Find and copy each line of the records where the string "with" shows up.
(Records to use)
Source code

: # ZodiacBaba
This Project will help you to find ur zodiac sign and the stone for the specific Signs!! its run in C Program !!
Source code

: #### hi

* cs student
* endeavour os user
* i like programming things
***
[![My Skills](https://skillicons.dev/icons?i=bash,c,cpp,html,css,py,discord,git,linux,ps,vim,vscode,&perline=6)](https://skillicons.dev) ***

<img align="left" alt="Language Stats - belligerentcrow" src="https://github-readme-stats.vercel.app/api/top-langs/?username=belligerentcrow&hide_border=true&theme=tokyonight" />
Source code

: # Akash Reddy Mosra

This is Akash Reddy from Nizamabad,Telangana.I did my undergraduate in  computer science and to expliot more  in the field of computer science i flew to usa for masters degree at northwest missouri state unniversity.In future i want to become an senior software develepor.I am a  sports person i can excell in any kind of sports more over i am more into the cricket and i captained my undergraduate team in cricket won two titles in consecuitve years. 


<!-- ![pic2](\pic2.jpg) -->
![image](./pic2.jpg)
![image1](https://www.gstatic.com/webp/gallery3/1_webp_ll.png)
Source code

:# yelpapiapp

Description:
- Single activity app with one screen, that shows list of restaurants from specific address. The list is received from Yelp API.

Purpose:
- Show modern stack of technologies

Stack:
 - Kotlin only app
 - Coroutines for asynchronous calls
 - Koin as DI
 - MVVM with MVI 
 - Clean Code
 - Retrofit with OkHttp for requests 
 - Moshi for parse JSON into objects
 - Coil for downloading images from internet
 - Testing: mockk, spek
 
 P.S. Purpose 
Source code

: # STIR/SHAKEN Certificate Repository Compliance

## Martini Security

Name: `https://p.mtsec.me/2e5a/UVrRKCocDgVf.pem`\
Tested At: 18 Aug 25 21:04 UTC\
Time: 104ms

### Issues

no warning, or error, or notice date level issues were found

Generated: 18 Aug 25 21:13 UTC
(End Records to use)
Reply to the task =>
- Single activity app with one screen, that shows list of restaurants from specific address. The list is received from Yelp API.
 - MVVM with MVI 
 - Retrofit with OkHttp for requests 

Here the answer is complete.